Problem to solve – The answer must consist of every line in the data below that holds the word "their".

Records for the exercise –
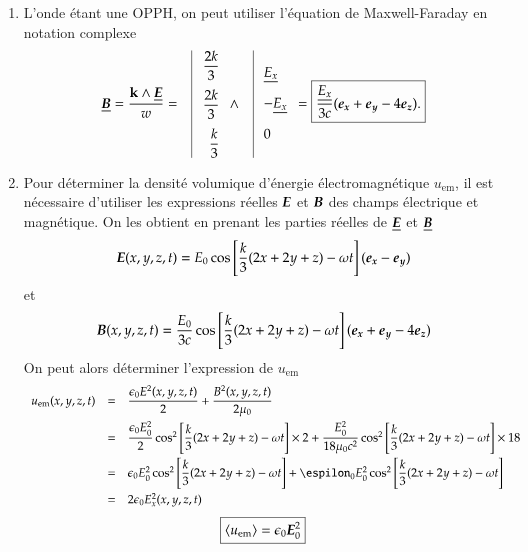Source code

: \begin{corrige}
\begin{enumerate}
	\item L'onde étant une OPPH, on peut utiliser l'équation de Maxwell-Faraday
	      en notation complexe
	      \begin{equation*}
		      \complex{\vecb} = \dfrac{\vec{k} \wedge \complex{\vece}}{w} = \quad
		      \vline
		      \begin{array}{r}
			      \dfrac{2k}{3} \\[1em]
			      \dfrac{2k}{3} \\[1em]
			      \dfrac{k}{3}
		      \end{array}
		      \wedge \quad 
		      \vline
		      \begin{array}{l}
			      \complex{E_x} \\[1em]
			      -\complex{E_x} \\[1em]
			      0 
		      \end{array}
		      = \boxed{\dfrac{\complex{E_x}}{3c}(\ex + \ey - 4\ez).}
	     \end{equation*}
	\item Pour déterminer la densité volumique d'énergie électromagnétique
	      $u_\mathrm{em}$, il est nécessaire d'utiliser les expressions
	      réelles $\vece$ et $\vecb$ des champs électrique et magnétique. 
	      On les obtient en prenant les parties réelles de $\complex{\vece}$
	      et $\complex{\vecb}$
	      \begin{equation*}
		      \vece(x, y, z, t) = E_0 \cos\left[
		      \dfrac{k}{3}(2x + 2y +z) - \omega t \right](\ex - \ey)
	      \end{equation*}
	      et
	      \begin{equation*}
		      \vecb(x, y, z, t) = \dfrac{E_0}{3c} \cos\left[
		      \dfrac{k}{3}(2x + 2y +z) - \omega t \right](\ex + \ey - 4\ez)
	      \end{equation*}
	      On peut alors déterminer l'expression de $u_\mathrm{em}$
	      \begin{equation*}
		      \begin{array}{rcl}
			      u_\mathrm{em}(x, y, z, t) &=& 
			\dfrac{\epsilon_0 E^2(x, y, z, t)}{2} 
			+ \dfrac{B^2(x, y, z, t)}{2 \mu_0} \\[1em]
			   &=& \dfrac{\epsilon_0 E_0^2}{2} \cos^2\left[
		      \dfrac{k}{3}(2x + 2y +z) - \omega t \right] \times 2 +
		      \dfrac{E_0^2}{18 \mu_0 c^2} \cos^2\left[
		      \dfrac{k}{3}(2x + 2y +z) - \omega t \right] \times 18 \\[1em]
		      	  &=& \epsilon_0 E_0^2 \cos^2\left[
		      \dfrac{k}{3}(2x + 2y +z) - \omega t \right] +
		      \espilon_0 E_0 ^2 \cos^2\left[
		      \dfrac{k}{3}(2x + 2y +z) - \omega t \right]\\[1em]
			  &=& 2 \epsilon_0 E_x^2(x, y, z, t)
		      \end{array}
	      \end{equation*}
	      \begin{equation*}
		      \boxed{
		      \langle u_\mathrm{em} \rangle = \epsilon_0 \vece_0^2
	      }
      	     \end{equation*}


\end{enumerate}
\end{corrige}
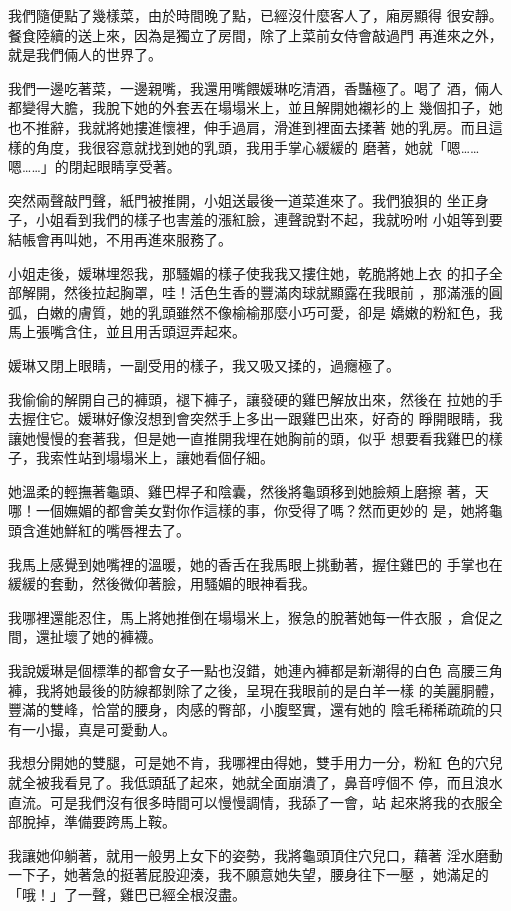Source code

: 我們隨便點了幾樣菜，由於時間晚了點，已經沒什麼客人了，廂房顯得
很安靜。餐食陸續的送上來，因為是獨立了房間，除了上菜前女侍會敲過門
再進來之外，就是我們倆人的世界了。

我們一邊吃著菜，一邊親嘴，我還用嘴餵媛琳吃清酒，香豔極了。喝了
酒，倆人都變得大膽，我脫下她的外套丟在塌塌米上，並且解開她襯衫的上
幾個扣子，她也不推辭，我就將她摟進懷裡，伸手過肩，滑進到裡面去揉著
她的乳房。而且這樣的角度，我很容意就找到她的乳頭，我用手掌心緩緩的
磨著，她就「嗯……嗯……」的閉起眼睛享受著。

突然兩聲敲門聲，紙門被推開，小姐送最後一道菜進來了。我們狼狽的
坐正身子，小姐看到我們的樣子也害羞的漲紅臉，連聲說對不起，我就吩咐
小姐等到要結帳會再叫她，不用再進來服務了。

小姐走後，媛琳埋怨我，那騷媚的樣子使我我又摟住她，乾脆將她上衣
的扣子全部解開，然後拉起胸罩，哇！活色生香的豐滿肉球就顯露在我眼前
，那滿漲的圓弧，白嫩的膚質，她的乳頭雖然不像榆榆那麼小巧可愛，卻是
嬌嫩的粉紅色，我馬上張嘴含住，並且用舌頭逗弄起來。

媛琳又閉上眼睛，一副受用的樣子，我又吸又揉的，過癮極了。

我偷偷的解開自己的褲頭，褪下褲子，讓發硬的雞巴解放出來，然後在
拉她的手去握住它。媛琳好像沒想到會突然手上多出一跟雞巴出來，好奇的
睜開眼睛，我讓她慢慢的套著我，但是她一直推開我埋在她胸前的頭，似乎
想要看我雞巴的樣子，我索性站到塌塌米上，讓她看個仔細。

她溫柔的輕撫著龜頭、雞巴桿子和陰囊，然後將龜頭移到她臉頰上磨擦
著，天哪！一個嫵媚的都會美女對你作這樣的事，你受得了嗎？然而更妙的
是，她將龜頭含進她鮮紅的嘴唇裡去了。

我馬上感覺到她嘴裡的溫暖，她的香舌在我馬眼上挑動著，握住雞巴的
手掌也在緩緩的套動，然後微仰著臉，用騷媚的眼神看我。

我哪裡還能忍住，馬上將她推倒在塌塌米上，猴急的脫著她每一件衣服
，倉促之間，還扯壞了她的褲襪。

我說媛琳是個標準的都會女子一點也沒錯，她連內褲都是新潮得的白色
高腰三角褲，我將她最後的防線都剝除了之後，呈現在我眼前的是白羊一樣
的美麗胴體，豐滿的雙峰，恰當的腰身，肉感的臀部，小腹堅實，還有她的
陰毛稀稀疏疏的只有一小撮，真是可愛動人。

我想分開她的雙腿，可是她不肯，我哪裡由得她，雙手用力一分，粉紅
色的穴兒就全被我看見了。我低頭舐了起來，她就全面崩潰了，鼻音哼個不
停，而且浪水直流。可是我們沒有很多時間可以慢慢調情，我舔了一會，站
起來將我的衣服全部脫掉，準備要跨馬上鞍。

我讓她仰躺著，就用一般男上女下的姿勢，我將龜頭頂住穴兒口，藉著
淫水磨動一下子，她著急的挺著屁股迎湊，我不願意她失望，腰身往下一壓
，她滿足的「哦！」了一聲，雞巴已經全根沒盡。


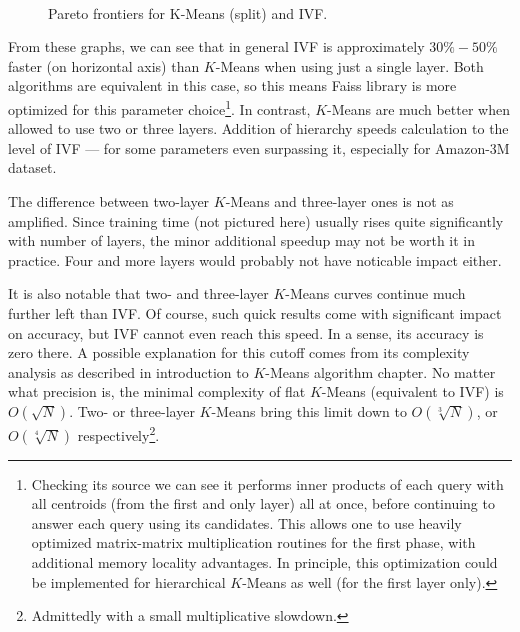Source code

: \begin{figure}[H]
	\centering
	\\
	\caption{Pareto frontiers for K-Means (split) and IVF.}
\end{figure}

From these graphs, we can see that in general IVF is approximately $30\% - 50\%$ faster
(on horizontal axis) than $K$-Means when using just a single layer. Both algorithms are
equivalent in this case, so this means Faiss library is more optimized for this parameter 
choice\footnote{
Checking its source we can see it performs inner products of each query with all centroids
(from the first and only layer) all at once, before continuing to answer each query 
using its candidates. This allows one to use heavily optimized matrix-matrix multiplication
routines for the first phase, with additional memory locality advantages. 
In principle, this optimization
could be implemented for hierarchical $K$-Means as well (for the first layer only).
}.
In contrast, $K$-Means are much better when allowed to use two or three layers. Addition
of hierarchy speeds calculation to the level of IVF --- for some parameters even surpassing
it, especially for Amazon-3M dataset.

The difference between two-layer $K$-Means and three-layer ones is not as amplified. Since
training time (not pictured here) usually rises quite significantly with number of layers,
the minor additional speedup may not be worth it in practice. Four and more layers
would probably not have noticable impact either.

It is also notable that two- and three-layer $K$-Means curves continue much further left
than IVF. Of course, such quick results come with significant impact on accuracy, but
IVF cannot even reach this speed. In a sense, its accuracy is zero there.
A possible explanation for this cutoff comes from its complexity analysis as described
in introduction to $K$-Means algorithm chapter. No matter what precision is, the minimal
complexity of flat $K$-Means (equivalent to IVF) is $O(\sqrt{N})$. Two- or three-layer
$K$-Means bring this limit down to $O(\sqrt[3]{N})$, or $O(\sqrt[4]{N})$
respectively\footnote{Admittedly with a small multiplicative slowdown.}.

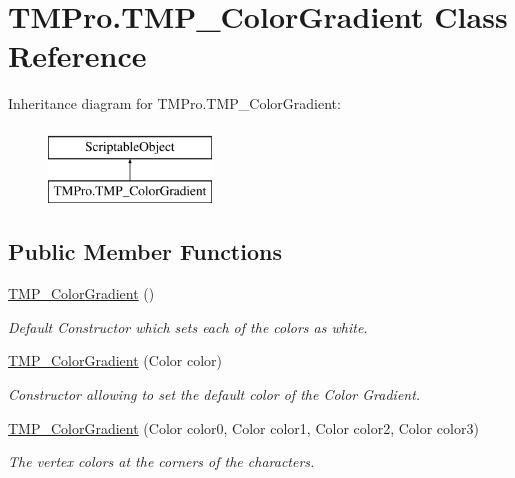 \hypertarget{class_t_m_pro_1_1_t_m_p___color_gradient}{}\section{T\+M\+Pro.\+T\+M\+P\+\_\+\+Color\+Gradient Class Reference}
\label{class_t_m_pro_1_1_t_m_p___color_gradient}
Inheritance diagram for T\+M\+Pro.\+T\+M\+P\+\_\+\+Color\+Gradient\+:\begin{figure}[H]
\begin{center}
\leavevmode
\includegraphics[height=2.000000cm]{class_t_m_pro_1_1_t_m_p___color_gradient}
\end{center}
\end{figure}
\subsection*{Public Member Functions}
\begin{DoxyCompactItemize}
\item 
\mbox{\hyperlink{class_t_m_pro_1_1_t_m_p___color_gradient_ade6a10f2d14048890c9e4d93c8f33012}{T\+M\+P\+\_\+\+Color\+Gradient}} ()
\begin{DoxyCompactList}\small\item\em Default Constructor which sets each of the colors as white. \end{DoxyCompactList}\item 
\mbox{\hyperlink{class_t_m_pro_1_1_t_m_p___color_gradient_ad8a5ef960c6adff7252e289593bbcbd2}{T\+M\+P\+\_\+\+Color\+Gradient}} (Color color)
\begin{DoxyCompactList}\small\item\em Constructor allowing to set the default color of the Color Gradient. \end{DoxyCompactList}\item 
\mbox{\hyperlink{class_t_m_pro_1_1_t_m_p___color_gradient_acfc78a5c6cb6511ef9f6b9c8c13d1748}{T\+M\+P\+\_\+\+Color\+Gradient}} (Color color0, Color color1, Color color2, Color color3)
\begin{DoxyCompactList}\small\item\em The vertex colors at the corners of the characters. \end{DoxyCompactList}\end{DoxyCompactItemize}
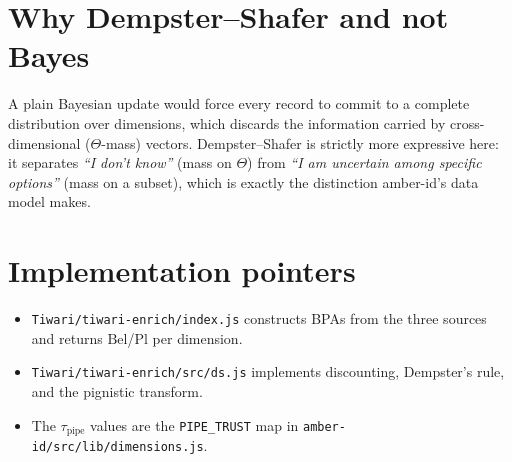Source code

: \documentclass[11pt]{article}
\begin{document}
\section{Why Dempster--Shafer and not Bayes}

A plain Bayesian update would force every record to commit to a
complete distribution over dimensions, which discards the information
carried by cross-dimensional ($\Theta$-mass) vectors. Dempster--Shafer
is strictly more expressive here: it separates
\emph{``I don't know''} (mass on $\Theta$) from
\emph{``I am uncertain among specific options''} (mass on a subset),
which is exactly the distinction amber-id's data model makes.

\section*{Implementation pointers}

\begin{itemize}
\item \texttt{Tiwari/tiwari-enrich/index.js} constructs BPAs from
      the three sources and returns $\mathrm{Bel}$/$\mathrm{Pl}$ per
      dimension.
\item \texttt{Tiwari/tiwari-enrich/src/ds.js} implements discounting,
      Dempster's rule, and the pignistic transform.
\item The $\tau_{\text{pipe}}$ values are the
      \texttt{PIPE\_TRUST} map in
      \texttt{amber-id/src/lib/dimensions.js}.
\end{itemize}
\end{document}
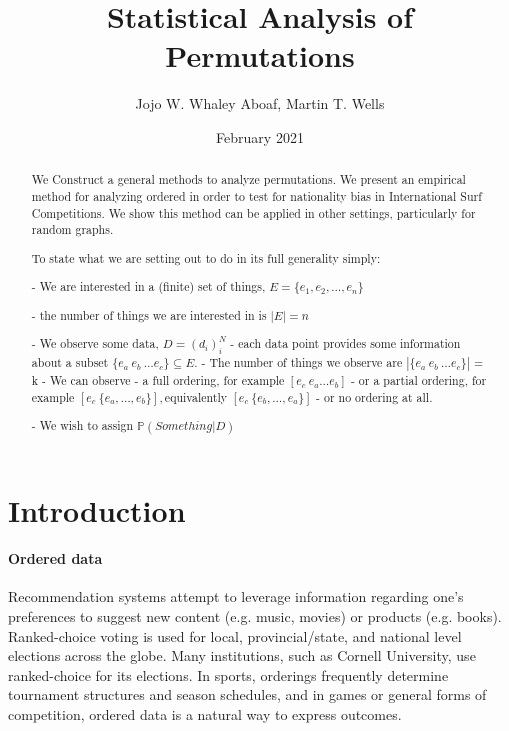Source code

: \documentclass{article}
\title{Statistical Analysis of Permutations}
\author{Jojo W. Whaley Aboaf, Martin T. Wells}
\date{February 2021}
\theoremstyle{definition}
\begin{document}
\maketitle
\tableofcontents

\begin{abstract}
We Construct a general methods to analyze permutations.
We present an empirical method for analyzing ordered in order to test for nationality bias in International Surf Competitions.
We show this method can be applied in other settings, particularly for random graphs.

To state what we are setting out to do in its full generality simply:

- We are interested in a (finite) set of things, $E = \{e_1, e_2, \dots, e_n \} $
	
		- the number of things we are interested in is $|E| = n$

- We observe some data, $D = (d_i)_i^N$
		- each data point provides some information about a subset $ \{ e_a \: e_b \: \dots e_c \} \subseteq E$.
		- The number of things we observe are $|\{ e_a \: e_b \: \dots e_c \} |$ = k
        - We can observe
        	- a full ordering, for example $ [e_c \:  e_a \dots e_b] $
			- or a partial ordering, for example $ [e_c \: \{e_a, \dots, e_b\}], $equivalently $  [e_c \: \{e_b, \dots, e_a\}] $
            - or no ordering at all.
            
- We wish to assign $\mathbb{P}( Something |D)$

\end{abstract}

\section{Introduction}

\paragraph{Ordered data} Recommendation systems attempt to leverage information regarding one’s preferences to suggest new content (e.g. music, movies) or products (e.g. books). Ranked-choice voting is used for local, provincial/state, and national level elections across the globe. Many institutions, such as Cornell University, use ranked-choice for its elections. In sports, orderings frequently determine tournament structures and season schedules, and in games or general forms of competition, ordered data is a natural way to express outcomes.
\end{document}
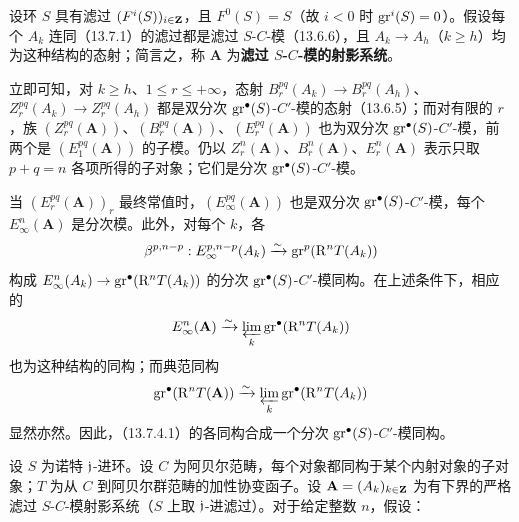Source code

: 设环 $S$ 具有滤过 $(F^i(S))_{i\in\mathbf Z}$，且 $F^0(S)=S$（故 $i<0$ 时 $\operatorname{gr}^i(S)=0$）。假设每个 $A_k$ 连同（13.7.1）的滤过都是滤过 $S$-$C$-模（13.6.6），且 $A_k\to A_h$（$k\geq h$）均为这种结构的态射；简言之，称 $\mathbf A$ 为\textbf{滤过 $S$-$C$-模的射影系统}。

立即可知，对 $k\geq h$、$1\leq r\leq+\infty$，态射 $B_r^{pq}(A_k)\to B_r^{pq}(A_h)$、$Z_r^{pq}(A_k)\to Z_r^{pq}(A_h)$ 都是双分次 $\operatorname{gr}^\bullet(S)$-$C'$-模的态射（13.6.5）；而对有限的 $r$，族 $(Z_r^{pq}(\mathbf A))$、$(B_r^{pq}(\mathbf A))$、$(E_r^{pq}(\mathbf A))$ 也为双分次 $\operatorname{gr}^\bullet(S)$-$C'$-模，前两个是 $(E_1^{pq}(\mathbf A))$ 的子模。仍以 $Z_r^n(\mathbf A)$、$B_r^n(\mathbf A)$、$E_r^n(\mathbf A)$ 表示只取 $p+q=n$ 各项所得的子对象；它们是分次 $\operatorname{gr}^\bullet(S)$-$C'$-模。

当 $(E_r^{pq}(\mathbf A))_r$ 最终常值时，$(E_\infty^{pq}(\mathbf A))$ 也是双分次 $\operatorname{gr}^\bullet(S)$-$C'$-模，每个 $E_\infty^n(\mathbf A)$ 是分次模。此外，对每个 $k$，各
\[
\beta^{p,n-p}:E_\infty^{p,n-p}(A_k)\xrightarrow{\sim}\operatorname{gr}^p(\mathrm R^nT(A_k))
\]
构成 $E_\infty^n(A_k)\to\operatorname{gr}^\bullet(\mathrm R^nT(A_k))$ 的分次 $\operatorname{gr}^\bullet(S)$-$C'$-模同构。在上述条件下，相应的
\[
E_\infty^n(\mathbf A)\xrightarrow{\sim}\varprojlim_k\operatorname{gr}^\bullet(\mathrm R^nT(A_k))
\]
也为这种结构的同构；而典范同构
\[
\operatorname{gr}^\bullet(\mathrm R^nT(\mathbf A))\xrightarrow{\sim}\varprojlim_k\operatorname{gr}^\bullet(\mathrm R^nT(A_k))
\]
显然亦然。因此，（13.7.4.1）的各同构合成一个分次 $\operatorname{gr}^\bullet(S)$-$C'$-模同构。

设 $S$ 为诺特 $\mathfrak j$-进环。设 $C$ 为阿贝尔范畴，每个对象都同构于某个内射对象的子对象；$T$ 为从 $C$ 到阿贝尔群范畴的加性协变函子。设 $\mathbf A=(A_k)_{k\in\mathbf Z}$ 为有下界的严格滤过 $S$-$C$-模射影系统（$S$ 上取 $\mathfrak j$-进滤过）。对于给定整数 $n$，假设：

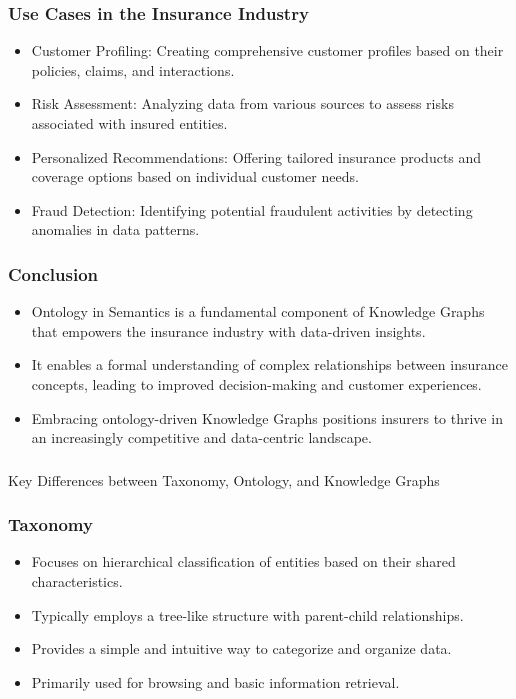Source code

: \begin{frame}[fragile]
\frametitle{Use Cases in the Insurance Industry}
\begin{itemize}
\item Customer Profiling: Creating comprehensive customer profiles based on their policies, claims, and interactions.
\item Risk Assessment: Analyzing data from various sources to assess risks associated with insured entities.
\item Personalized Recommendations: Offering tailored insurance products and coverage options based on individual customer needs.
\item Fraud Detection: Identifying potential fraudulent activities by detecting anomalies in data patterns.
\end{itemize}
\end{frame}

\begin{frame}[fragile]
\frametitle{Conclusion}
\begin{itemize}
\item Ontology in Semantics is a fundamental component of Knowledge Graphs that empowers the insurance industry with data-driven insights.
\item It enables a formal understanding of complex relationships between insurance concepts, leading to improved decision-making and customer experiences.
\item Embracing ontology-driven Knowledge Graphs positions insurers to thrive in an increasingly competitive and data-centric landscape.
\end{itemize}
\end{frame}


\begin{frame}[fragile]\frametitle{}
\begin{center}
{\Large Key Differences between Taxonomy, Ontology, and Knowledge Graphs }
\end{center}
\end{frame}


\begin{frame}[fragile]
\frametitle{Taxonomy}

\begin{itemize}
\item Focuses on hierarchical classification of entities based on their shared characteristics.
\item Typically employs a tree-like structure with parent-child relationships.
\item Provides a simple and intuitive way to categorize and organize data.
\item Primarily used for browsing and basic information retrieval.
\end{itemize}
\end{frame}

Worked solution –
\item Customer Profiling: Creating comprehensive customer profiles based on their policies, claims, and interactions.
\item Focuses on hierarchical classification of entities based on their shared characteristics.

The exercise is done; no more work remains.